Evaluating the Efficacy of Pre-incisional Infiltration and Intraperitoneal Instillation of a Local Anesthetic Agent on Postoperative Analgesia and Hemodynamics in Patients Undergoing Laparoscopic Cholecystectomy Under General Anesthesia

Prashant K Mishra 1, Shreya Mani 2,, Rakesh Bahadur Singh 3
Editors: Alexander Muacevic, John R Adler
PMCID: PMC8990211  PMID: 35415034

Abstract

Aim

The study aimed to compare the effects of 0.5% bupivacaine injection at pre-incisional port sites and intraperitoneal application on postoperative pain in laparoscopic cholecystectomy cases.

Methods

After taking ethical clearance, a total of 60 patients of the American Society of Anaesthesia (ASA) grades 1 and 2 scheduled to undergo laparoscopic cholecystectomy were enrolled in the study and were randomized into two groups. Group 1 (n=30) received 20 ml of 0.5% bupivacaine infiltration subcutaneously over the port sites before being given incision.

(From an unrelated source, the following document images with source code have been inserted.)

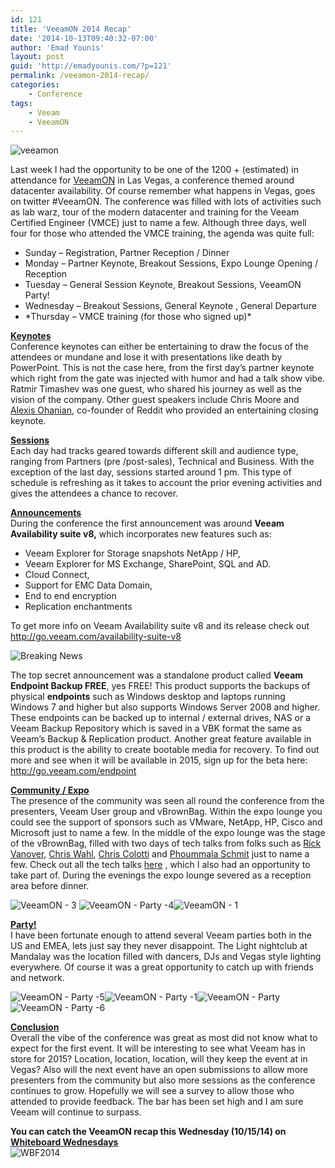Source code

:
 ```yaml
---
id: 121
title: 'VeeamON 2014 Recap'
date: '2014-10-13T09:40:32-07:00'
author: 'Emad Younis'
layout: post
guid: 'http://emadyounis.com/?p=121'
permalink: /veeamon-2014-recap/
categories:
    - Conference
tags:
    - Veeam
    - VeeamON
---
```


![veeamon](https://younise.github.io/assets/img/2014/10/veeamon.jpg?resize=300%2C39)

Last week I had the opportunity to be one of the 1200 + (estimated) in attendance for [VeeamON](http://go.veeam.com/veeamon) in Las Vegas, a conference themed around datacenter availability. Of course remember what happens in Vegas, goes on twitter #VeeamON. The conference was filled with lots of activities such as lab warz, tour of the modern datacenter and training for the Veeam Certified Engineer (VMCE) just to name a few. Although three days, well four for those who attended the VMCE training, the agenda was quite full:

- Sunday – Registration, Partner Reception / Dinner
- Monday – Partner Keynote, Breakout Sessions, Expo Lounge Opening / Reception
- Tuesday – General Session Keynote, Breakout Sessions, VeeamON Party!
- Wednesday – Breakout Sessions, General Keynote , General Departure
- \*Thursday – VMCE training (for those who signed up)\*

<span style="text-decoration: underline;">**Keynotes** </span>  
Conference keynotes can either be entertaining to draw the focus of the attendees or mundane and lose it with presentations like death by PowerPoint. This is not the case here, from the first day’s partner keynote which right from the gate was injected with humor and had a talk show vibe. Ratmir Timashev was one guest, who shared his journey as well as the vision of the company. Other guest speakers include Chris Moore and [Alexis Ohanian](https://twitter.com/alexisohanian), co-founder of Reddit who provided an entertaining closing keynote.

<span style="text-decoration: underline;">**Sessions**</span>  
Each day had tracks geared towards different skill and audience type, ranging from Partners (pre /post-sales), Technical and Business. With the exception of the last day, sessions started around 1 pm. This type of schedule is refreshing as it takes to account the prior evening activities and gives the attendees a chance to recover.

<span style="text-decoration: underline;">**Announcements**</span>   
During the conference the first announcement was around **Veeam Availability suite v8,** which incorporates new features such as:

- Veeam Explorer for Storage snapshots NetApp / HP,
- Veeam Explorer for MS Exchange, SharePoint, SQL and AD.
- Cloud Connect,
- Support for EMC Data Domain,
- End to end encryption
- Replication enchantments

To get more info on Veeam Availability suite v8 and its release check out <http://go.veeam.com/availability-suite-v8>

![Breaking News](https://younise.github.io/assets/img/2014/10/Breaking-News.jpg?resize=139%2C91)

The top secret announcement was a standalone product called **Veeam Endpoint Backup FREE**, yes FREE! This product supports the backups of physical **endpoints** such as Windows desktop and laptops running Windows 7 and higher but also supports Windows Server 2008 and higher. These endpoints can be backed up to internal / external drives, NAS or a Veeam Backup Repository which is saved in a VBK format the same as Veeam’s Backup &amp; Replication product. Another great feature available in this product is the ability to create bootable media for recovery. To find out more and see when it will be available in 2015, sign up for the beta here: <http://go.veeam.com/endpoint>

<span style="text-decoration: underline;">**Community / Expo**</span>  
The presence of the community was seen all round the conference from the presenters, Veeam User group and vBrownBag. Within the expo lounge you could see the support of sponsors such as VMware, NetApp, HP, Cisco and Microsoft just to name a few. In the middle of the expo lounge was the stage of the vBrownBag, filled with two days of tech talks from folks such as [Rick Vanover,](https://twitter.com/RickVanover) [Chris Wahl](https://twitter.com/ChrisWahl), [Chris Colotti](https://twitter.com/ccolotti) and [Phoummala Schmit](https://twitter.com/PhoummalaSchmit) just to name a few. Check out all the tech talks [here](https://www.youtube.com/playlist?list=PL2rC-8e38bUXdga0h1mG8NJ6k85uVzEcs) , which I also had an opportunity to take part of. During the evenings the expo lounge severed as a reception area before dinner.

![VeeamON - 3](https://younise.github.io/assets/img/2014/10/VeeamON-3.jpg?resize=273%2C153) ![VeeamON - Party -4](https://younise.github.io/assets/img/2014/10/VeeamON-Party-4.jpg?resize=150%2C150)![VeeamON - 1](https://younise.github.io/assets/img/2014/10/VeeamON-1.jpg?resize=151%2C151)

<span style="text-decoration: underline;">**Party!**</span>  
I have been fortunate enough to attend several Veeam parties both in the US and EMEA, lets just say they never disappoint. The Light nightclub at Mandalay was the location filled with dancers, DJs and Vegas style lighting everywhere. Of course it was a great opportunity to catch up with friends and network.

![VeeamON - Party -5](https://younise.github.io/assets/img/2014/10/VeeamON-Party-5.jpg?resize=150%2C150)![VeeamON - Party -1](https://younise.github.io/assets/img/2014/10/VeeamON-Party-1.jpg?resize=141%2C150)![VeeamON - Party](https://younise.github.io/assets/img/2014/10/VeeamON-Party.jpg?resize=150%2C150)![VeeamON - Party -6](https://younise.github.io/assets/img/2014/10/VeeamON-Party-6.jpg?resize=124%2C150)

**<span style="text-decoration: underline;">Conclusion</span>**  
Overall the vibe of the conference was great as most did not know what to expect for the first event. It will be interesting to see what Veeam has in store for 2015? Location, location, location, will they keep the event at in Vegas? Also will the next event have an open submissions to allow more presenters from the community but also more sessions as the conference continues to grow. Hopefully we will see a survey to allow those who attended to provide feedback. The bar has been set high and I am sure Veeam will continue to surpass.

**You can catch the VeeamON recap this Wednesday (10/15/14) on [Whiteboard Wednesdays](http://go.veeam.com/whiteboard-wednesdays.html)**   
![WBF2014](https://younise.github.io/assets/img/2014/10/WBF2014.png?resize=473%2C312)
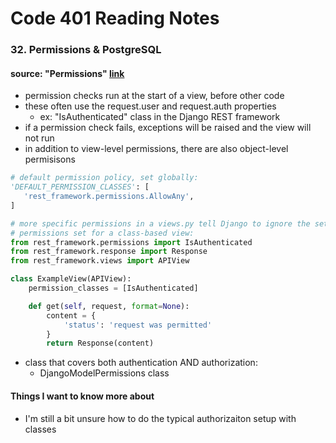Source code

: # Code 401 Reading Notes 
### 32. Permissions & PostgreSQL 

####  source: "Permissions" [link](https://www.django-rest-framework.org/api-guide/permissions/)
- permission checks run at the start of a view, before other code 
- these often use the request.user and request.auth properties 
  - ex: "IsAuthenticated" class in the Django REST framework  
- if a permission check fails, exceptions will be raised and the view will not run 
- in addition to view-level permissions, there are also object-level permisisons 

```python 
# default permission policy, set globally: 
'DEFAULT_PERMISSION_CLASSES': [
   'rest_framework.permissions.AllowAny',
]

# more specific permissions in a views.py tell Django to ignore the settings.py file default  
# permissions set for a class-based view: 
from rest_framework.permissions import IsAuthenticated
from rest_framework.response import Response
from rest_framework.views import APIView

class ExampleView(APIView):
    permission_classes = [IsAuthenticated]

    def get(self, request, format=None):
        content = {
            'status': 'request was permitted'
        }
        return Response(content)
```

- class that covers both authentication AND authorization: 
  - DjangoModelPermissions class 

#### Things I want to know more about 
- I'm still a bit unsure how to do the typical authorizaiton setup with classes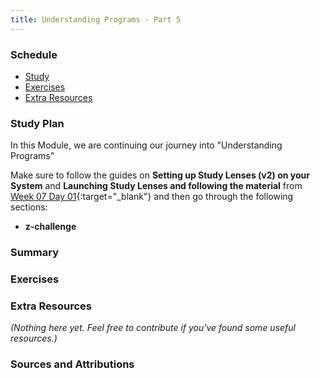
 ```yaml
---
title: Understanding Programs - Part 5
---
```


### Schedule

  - [Study](#study-plan-4)
  - [Exercises](#exercises-4)
  - [Extra Resources](#extra-resources-4)

### Study Plan

  In this Module, we are continuing our journey into "Understanding Programs"

  Make sure to follow the guides on **Setting up Study Lenses (v2) on your System** and 
  **Launching Study Lenses and following the material** from [Week 07 Day 01](https://in-tech-gration.github.io/WDX-180/curriculum/week07/){:target="_blank"} and then go through the following sections:

  - **z-challenge**

### Summary

### Exercises

### Extra Resources

  _(Nothing here yet. Feel free to contribute if you've found some useful resources.)_

### Sources and Attributions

Group 2 (n=30) received 20 ml of 0.5% bupivacaine applied in the intraperitoneal subdiaphragmatic space and in the gall bladder fossa after removal of the gall bladder. The efficacy in terms of abdominal pain, hemodynamics, complications, and total analgesic requirements were assessed at regular intervals throughout the postoperative period for 24 hours.

Results

No significant difference in terms of demographic variables in the groups. The mean visual analog score (VAS) score for abdominal pain was found to be significantly lower in group 1 from the first postoperative hour till the twenty-fourth hour. Also, no significant difference was seen between the groups regarding hemodynamic parameters. No significant difference between the groups was seen regarding postoperative nausea and vomiting (PONV). The supplemental analgesic requirement was significantly higher in group 2 than in group 1.

Conclusion

It was observed from this study that pre-incisional infiltration of a local anesthetic agent produces effective postoperative analgesia in the immediate postoperative hours and reduces additional analgesic requirements without causing any adverse reactions.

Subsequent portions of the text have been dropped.